Q14: What is home country bias?

There’s no place like home but investing your money away from home may be worth looking at

Dorothy was right; there really is no place like home. It has all your favourite things: a comfortable couch, your own bed. It’s the place you like to be. It’s familiar to you and it’s your safe haven. Your home country is familiar to you and you know a lot about it. But when it comes to investing, places other than your home country may be worth investigating and there are some very good reasons to expand your investment horizon around the world.


There’s a whole world of opportunity out there


It’s called home country bias

Concentrating an investment portfolio in your home country’s sharemarket is a natural thing to do. We discussed some behavioural effects in a recent post such as Availability Bias and the attendant familiarity with local markets: we know most of the big names in our local market and we know what the companies do. You might know what Insurance Australia Group does, but did you know that German-listed Muenchener Rueckversicherungs Gesellschaft AG is in the same business?

Investors are likely to have a positive outlook for their local economy and to be indifferent or negative to offshore markets which they’re less familiar with. Dividend imputation rules in the Australian market may entice local investors to have a portfolio highly concentrated in ASX-listed shares. For many different reasons, investors have a natural bias to investing in their home market.


Chart 1: Equity Market Home Bias [Source: livewiremarkets.com]

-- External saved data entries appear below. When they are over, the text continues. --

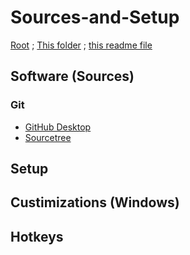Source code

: # Sources-and-Setup

[Root](https://github.com/Some-Developer-Somewhere/Coding-Somewhere) ; [This folder](./) ; [this readme file](./README.md)

## Software (Sources)

### Git

- [GitHub Desktop](https://desktop.github.com/)
- [Sourcetree](...)

## Setup

<!-- install [vsCode, py, etc]?? -->

## Custimizations (Windows)

## Hotkeys
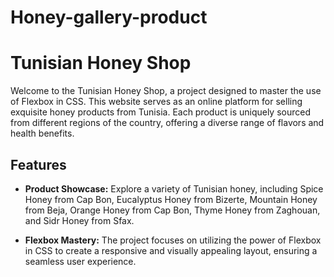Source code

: # Honey-gallery-product

# Tunisian Honey Shop

Welcome to the Tunisian Honey Shop, a project designed to master the use of Flexbox in CSS. This website serves as an online platform for selling exquisite honey products from Tunisia. Each product is uniquely sourced from different regions of the country, offering a diverse range of flavors and health benefits.

## Features

- **Product Showcase:** Explore a variety of Tunisian honey, including Spice Honey from Cap Bon, Eucalyptus Honey from Bizerte, Mountain Honey from Beja, Orange Honey from Cap Bon, Thyme Honey from Zaghouan, and Sidr Honey from Sfax.

- **Flexbox Mastery:** The project focuses on utilizing the power of Flexbox in CSS to create a responsive and visually appealing layout, ensuring a seamless user experience.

As you can see in Chart 1, everybody’s doing it, but that doesn’t make it a good idea. Australians are among the worst with the average investor having about two-thirds of their equity portfolio in domestic equities when Australia’s share of the global market is around 2%.

The downside of home bias

We’ve learned that portfolio diversification brings with it the potential to mitigate risk and provide some protection against negative market movements in any one asset class. But as previously discussed our brain seems to want us to lose money so we have a tendency to ignore what we know about diversification and instead fall back on complacency. Home bias can cause a portfolio to have less-than-optimal diversification. In the Australian case, our share market is around 2% of the global developed market by value. So 98% of investment opportunity is offshore.

The Australian market is characterised by a small number of companies accounting for most of the market’s capitalisation. This is called market concentration. The top ten companies account for about 42% of the market with banks alone making up 23%. Australia’s banks have more than half their loan assets in residential housing so the Australian market is overexposed to the risks of a downturn in the housing market. Mining companies make up nearly 20%, so investors are betting that the materials sector, which is highly leveraged to the Chinese economy, remains healthy.

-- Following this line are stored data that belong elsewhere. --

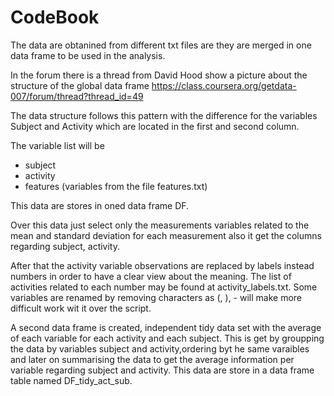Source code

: CodeBook
=========
The data are obtanined from different txt files are they are merged in one data frame to be used in the analysis.

In the forum there is a thread from David Hood show a picture about the structure of the global data
frame
https://class.coursera.org/getdata-007/forum/thread?thread_id=49

The data structure follows this pattern with the difference for the variables Subject and Activity which are located in the first and second column.

The variable list will be
*  subject
*  activity
*  features (variables from the file features.txt)

This data are stores in oned data frame DF.

Over this data just select only the measurements variables related to the mean and standard deviation for each measurement also it get the columns regarding subject, activity. 

After that the activity variable observations are replaced by labels instead numbers in order to have a clear view about the meaning. The list of activities related to each number may be found at activity_labels.txt.
Some variables are renamed by removing characters as (, ), - will make more difficult work wit it over the script.


A second data frame is created, independent tidy data set with the average of each variable for each activity and each subject. 
This is get by groupping the data by variables subject and activity,ordering byt he same varaibles and later on summarising the data to get the average information per variable regarding subject and activity. This data are store in a data frame table named DF_tidy_act_sub.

The global markets are far less concentrated, and much less exposed to the vagaries of any one sector. The pie charts below make this clear. In the S&P/ASX 200 Index, the Financials and Materials sectors make up about half the index (data sourced from ASX in July 2018).


The MSCI World Index — which is generally recognised as a reliable indicator of the developed world equity market — is much more diversified, and these two sectors account for only about 21% of the index (data sourced from MSCI in July 2018). Not only that, the sectors in the MSCI World Index are more evenly spread among the total market. This reduction in concentration makes global investing an efficient way to achieve a more diversified investment portfolio.


What you can do about it

Simply put, if home bias is a concern for you, speak to an adviser about expanding your investment horizons to invest in global equities. There are many ways to achieve this with direct share ownership, managed funds or locally- or internationally-listed ETFs. When selecting an offshore investment the broadest diversification is achieved by investing in a fund which contains the widest range of global shares. The MSCI World index may be a good place to start, with over 1,600 different companies from 23 developed economies. You can invest in funds or ETFs which track this index, and others which aim to outperform it. Whichever way you choose, a broader diversification in an investment portfolio spreads your investment eggs into more baskets, reducing risk and potentially increasing returns.

Set sail for far-off places

Generally speaking, investment portfolios benefit from global diversification. It may be worthwhile to take a look at your investments and reduce your home country bias. Like the explorers of old, through your adviser, you may discover some exciting new worlds as you broaden your investment horizons. After all, there’s a whole world of investment opportunity out there. You’ve just got to venture beyond your own borders.